Sprawdź gdzie kupisz Gazetę Polską oraz Gazetę Polską Codziennie Lista miejsc »

To najważniejsze święto sportu gołębiarskiego. Trwają Międzynarodowe Targi Gołębi Pocztowych

- Obok klatek gołębi zwykle umieszcza się plansze ze zdjęciami ich oczu. Dlaczego? Bo tęczówka oka gołębia pocztowego od razu powie nam wszystko o jego umiejętnościach. Jasna wskazuje, że gołąb będzie sprinterem, ciemna, wiśniowa oznacza, że ptak będzie maratończykiem. Będzie osiągał świetne wyniki w lotach na długich dystansach, nasz lider przeleciał z sukcesami dystans aż 780 km. Z kolei nasza najszybsza samiczka, o imieniu "Złotawyga" leciała z prędkością 2.170 metrów na minutę - mówi nam hodowca Daniel Zygmunt. W Katowicach do niedzieli trwają Międzynarodowe Targi Gołębi Pocztowych "ExpoGołębie", wraz z towarzyszącą im 71. Ogólnopolską Wystawą Gołębi Pocztowych. (To najważniejsze święto sportu gołębiarskiego w Polsce i Europie Środkowo-Wschodniej).

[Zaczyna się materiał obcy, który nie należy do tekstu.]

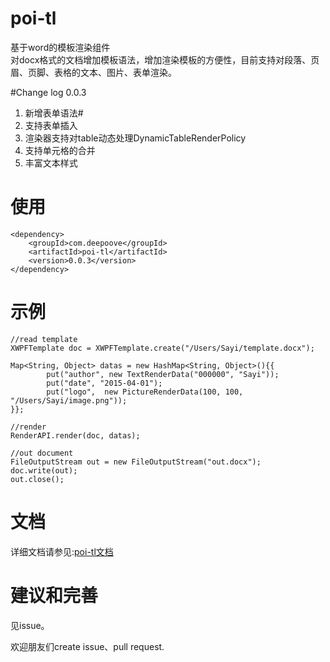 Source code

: # poi-tl
基于word的模板渲染组件  
对docx格式的文档增加模板语法，增加渲染模板的方便性，目前支持对段落、页眉、页脚、表格的文本、图片、表单渲染。

#Change log
0.0.3  
1. 新增表单语法#  
2. 支持表单插入  
2. 渲染器支持对table动态处理DynamicTableRenderPolicy  
3. 支持单元格的合并  
4. 丰富文本样式

# 使用
    <dependency>
        <groupId>com.deepoove</groupId>
        <artifactId>poi-tl</artifactId>
        <version>0.0.3</version>
    </dependency>

# 示例
    //read template
    XWPFTemplate doc = XWPFTemplate.create("/Users/Sayi/template.docx");

    Map<String, Object> datas = new HashMap<String, Object>(){{
            put("author", new TextRenderData("000000", "Sayi"));
            put("date", "2015-04-01");
            put("logo",  new PictureRenderData(100, 100, "/Users/Sayi/image.png"));
    }};

    //render
    RenderAPI.render(doc, datas);

    //out document
    FileOutputStream out = new FileOutputStream("out.docx");
    doc.write(out);
    out.close();

# 文档
详细文档请参见:[poi-tl文档](http://deepoove.com/poi-tl/)

# 建议和完善
见issue。

欢迎朋友们create issue、pull request.

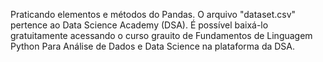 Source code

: Praticando elementos e métodos do Pandas.
O arquivo "dataset.csv" pertence ao Data Science Academy (DSA). É possível baixá-lo gratuitamente acessando o curso grauito de Fundamentos de Linguagem Python Para Análise de Dados e Data Science na plataforma da DSA.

Polska to gołębiarska potęga

- 71. ogólnopolska wystawa jest podsumowaniem sezonu 2022 r. To najlepsze gołębie z 40. okręgów, (tak jest podzielona Polska w strukturach Polskiego Związku Hodowców Gołębi Pocztowych). Teraz pokazujemy ok. 1000 ptaków. Ze względu na problemy z ptasią grypą nie wszystkie reprezentacje dotarły w tym roku do Katowic. To liderzy zarówno w klasach sportowych, (tu jest aż 10 kategorii, podzielonych na płeć, wiek; dystans w konkursach, który pokonują gołębie), jak i klasy standardowej (tu ocenia się piękno gołębi). Co ważne gołębie oceniane za wygląd też muszą mieć wyniki sportowe. Musiały przelecieć odpowiednią ilość kilometrów w konkursach

- wyjaśnia nam Piotr Kobędza, wiceprezydent zarządu głównego Polskiego Związku Hodowców Gołębi Pocztowych i prezes Okręgu Katowice.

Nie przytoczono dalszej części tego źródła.